- ASSIGNMENT: Copy out each line of the listing below that contains the word "ensure".

- RECORDS SHOWN:
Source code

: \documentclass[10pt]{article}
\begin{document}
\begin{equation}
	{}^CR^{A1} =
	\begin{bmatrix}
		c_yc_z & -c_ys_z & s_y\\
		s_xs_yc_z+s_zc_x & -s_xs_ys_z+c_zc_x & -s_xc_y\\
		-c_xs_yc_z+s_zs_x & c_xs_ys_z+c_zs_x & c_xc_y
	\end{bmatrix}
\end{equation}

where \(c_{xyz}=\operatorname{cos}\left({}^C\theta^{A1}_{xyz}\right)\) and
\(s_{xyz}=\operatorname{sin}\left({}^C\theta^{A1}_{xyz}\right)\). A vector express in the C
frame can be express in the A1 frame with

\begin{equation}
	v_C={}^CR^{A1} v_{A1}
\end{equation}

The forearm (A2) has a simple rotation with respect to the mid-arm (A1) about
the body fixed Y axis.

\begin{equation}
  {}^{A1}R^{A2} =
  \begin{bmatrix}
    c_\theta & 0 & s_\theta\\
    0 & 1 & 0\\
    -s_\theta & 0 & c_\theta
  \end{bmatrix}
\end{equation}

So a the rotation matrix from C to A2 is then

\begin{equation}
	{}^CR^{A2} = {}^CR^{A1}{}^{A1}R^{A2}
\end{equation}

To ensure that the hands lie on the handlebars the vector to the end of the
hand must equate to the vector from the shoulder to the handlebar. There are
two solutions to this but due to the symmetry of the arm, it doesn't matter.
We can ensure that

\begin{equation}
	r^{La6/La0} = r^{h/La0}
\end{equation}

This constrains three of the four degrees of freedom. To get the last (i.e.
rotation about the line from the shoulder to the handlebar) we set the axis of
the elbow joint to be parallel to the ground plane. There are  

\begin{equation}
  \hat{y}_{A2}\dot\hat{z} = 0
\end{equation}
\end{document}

- SOLUTION FOR THIS TASK:
To ensure that the hands lie on the handlebars the vector to the end of the
We can ensure that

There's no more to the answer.